### Exercise details
From the first record through the last, copy each one exactly.

====== Record set ======

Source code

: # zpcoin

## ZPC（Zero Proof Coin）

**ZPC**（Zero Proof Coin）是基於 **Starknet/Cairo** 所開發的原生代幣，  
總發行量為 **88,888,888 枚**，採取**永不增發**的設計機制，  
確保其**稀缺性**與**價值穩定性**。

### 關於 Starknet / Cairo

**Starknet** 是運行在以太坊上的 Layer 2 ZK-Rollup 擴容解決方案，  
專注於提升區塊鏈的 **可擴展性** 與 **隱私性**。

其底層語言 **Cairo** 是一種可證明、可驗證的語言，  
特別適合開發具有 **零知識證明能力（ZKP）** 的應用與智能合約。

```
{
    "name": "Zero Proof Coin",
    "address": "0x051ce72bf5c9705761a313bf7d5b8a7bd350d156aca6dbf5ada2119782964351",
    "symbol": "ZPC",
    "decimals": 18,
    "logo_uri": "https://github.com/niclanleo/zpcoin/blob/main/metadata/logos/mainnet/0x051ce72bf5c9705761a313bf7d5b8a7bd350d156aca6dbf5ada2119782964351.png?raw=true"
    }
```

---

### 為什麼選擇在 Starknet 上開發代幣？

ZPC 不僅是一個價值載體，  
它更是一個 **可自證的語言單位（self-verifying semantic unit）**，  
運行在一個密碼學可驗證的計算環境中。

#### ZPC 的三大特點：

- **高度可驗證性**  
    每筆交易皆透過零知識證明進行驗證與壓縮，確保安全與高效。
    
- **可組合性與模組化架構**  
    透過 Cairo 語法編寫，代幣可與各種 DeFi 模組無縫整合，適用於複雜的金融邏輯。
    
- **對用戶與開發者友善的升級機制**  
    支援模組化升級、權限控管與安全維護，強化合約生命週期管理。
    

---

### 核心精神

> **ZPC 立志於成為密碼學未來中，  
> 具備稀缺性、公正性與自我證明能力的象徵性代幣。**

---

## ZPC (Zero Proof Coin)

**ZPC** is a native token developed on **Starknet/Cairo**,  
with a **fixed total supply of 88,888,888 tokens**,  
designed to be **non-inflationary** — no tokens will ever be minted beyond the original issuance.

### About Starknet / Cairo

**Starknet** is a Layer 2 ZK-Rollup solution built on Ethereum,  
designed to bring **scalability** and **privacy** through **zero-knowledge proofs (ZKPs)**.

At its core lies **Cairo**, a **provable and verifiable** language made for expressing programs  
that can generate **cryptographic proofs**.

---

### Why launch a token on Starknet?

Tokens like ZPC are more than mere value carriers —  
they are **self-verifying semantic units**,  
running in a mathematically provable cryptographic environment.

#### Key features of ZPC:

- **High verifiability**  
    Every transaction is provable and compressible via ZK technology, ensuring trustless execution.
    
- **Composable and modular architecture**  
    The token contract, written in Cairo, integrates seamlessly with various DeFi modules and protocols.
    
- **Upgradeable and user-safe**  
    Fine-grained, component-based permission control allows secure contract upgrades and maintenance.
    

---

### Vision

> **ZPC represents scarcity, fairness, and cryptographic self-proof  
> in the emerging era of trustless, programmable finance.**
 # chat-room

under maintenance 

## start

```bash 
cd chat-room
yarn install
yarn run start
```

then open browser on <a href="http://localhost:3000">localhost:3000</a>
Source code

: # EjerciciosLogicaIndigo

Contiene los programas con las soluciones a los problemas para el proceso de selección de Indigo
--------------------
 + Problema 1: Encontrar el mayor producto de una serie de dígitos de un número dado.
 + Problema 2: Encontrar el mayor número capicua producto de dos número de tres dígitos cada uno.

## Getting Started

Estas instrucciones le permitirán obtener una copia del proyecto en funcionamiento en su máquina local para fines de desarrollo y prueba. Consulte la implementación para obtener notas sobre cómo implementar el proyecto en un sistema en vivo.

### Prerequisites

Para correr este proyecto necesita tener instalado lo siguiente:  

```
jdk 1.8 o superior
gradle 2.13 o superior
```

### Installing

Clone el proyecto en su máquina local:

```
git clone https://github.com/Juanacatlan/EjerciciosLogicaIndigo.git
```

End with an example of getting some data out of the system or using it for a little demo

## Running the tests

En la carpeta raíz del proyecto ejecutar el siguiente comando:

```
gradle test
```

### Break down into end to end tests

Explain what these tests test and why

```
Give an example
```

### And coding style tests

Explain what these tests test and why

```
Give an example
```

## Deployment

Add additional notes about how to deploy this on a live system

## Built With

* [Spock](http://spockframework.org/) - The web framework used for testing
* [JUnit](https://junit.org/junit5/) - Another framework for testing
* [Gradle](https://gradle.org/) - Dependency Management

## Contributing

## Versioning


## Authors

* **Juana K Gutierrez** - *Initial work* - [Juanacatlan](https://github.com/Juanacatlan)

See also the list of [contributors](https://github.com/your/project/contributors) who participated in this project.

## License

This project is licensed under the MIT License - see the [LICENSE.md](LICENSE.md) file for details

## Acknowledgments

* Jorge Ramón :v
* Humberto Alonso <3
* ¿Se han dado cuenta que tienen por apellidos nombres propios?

======

### Reply to the task
Source code

: # zpcoin

## ZPC（Zero Proof Coin）

**ZPC**（Zero Proof Coin）是基於 **Starknet/Cairo** 所開發的原生代幣，  
總發行量為 **88,888,888 枚**，採取**永不增發**的設計機制，  
確保其**稀缺性**與**價值穩定性**。

### 關於 Starknet / Cairo

**Starknet** 是運行在以太坊上的 Layer 2 ZK-Rollup 擴容解決方案，  
專注於提升區塊鏈的 **可擴展性** 與 **隱私性**。

其底層語言 **Cairo** 是一種可證明、可驗證的語言，  
特別適合開發具有 **零知識證明能力（ZKP）** 的應用與智能合約。

```
{
    "name": "Zero Proof Coin",
    "address": "0x051ce72bf5c9705761a313bf7d5b8a7bd350d156aca6dbf5ada2119782964351",
    "symbol": "ZPC",
    "decimals": 18,
    "logo_uri": "https://github.com/niclanleo/zpcoin/blob/main/metadata/logos/mainnet/0x051ce72bf5c9705761a313bf7d5b8a7bd350d156aca6dbf5ada2119782964351.png?raw=true"
    }
```

---

### 為什麼選擇在 Starknet 上開發代幣？

ZPC 不僅是一個價值載體，  
它更是一個 **可自證的語言單位（self-verifying semantic unit）**，  
運行在一個密碼學可驗證的計算環境中。

#### ZPC 的三大特點：

- **高度可驗證性**  
    每筆交易皆透過零知識證明進行驗證與壓縮，確保安全與高效。
    
- **可組合性與模組化架構**  
    透過 Cairo 語法編寫，代幣可與各種 DeFi 模組無縫整合，適用於複雜的金融邏輯。
    
- **對用戶與開發者友善的升級機制**  
    支援模組化升級、權限控管與安全維護，強化合約生命週期管理。
    

---

### 核心精神

> **ZPC 立志於成為密碼學未來中，  
> 具備稀缺性、公正性與自我證明能力的象徵性代幣。**

---

## ZPC (Zero Proof Coin)

**ZPC** is a native token developed on **Starknet/Cairo**,  
with a **fixed total supply of 88,888,888 tokens**,  
designed to be **non-inflationary** — no tokens will ever be minted beyond the original issuance.

### About Starknet / Cairo

**Starknet** is a Layer 2 ZK-Rollup solution built on Ethereum,  
designed to bring **scalability** and **privacy** through **zero-knowledge proofs (ZKPs)**.

At its core lies **Cairo**, a **provable and verifiable** language made for expressing programs  
that can generate **cryptographic proofs**.

---

### Why launch a token on Starknet?

Tokens like ZPC are more than mere value carriers —  
they are **self-verifying semantic units**,  
running in a mathematically provable cryptographic environment.

#### Key features of ZPC:

- **High verifiability**  
    Every transaction is provable and compressible via ZK technology, ensuring trustless execution.
    
- **Composable and modular architecture**  
    The token contract, written in Cairo, integrates seamlessly with various DeFi modules and protocols.
    
- **Upgradeable and user-safe**  
    Fine-grained, component-based permission control allows secure contract upgrades and maintenance.
    

---

### Vision

> **ZPC represents scarcity, fairness, and cryptographic self-proof  
> in the emerging era of trustless, programmable finance.**
 # chat-room

under maintenance 

## start

```bash 
cd chat-room
yarn install
yarn run start
```

then open browser on <a href="http://localhost:3000">localhost:3000</a>
Source code

: # EjerciciosLogicaIndigo

Contiene los programas con las soluciones a los problemas para el proceso de selección de Indigo
--------------------
 + Problema 1: Encontrar el mayor producto de una serie de dígitos de un número dado.
 + Problema 2: Encontrar el mayor número capicua producto de dos número de tres dígitos cada uno.

## Getting Started

Estas instrucciones le permitirán obtener una copia del proyecto en funcionamiento en su máquina local para fines de desarrollo y prueba. Consulte la implementación para obtener notas sobre cómo implementar el proyecto en un sistema en vivo.

### Prerequisites

Para correr este proyecto necesita tener instalado lo siguiente:  

```
jdk 1.8 o superior
gradle 2.13 o superior
```

### Installing

Clone el proyecto en su máquina local:

```
git clone https://github.com/Juanacatlan/EjerciciosLogicaIndigo.git
```

End with an example of getting some data out of the system or using it for a little demo

## Running the tests

En la carpeta raíz del proyecto ejecutar el siguiente comando:

```
gradle test
```

### Break down into end to end tests

Explain what these tests test and why

```
Give an example
```

### And coding style tests

Explain what these tests test and why

```
Give an example
```

## Deployment

Add additional notes about how to deploy this on a live system

## Built With

* [Spock](http://spockframework.org/) - The web framework used for testing
* [JUnit](https://junit.org/junit5/) - Another framework for testing
* [Gradle](https://gradle.org/) - Dependency Management

## Contributing

## Versioning


## Authors

* **Juana K Gutierrez** - *Initial work* - [Juanacatlan](https://github.com/Juanacatlan)

See also the list of [contributors](https://github.com/your/project/contributors) who participated in this project.

## License

This project is licensed under the MIT License - see the [LICENSE.md](LICENSE.md) file for details

## Acknowledgments

* Jorge Ramón :v
* Humberto Alonso <3
* ¿Se han dado cuenta que tienen por apellidos nombres propios?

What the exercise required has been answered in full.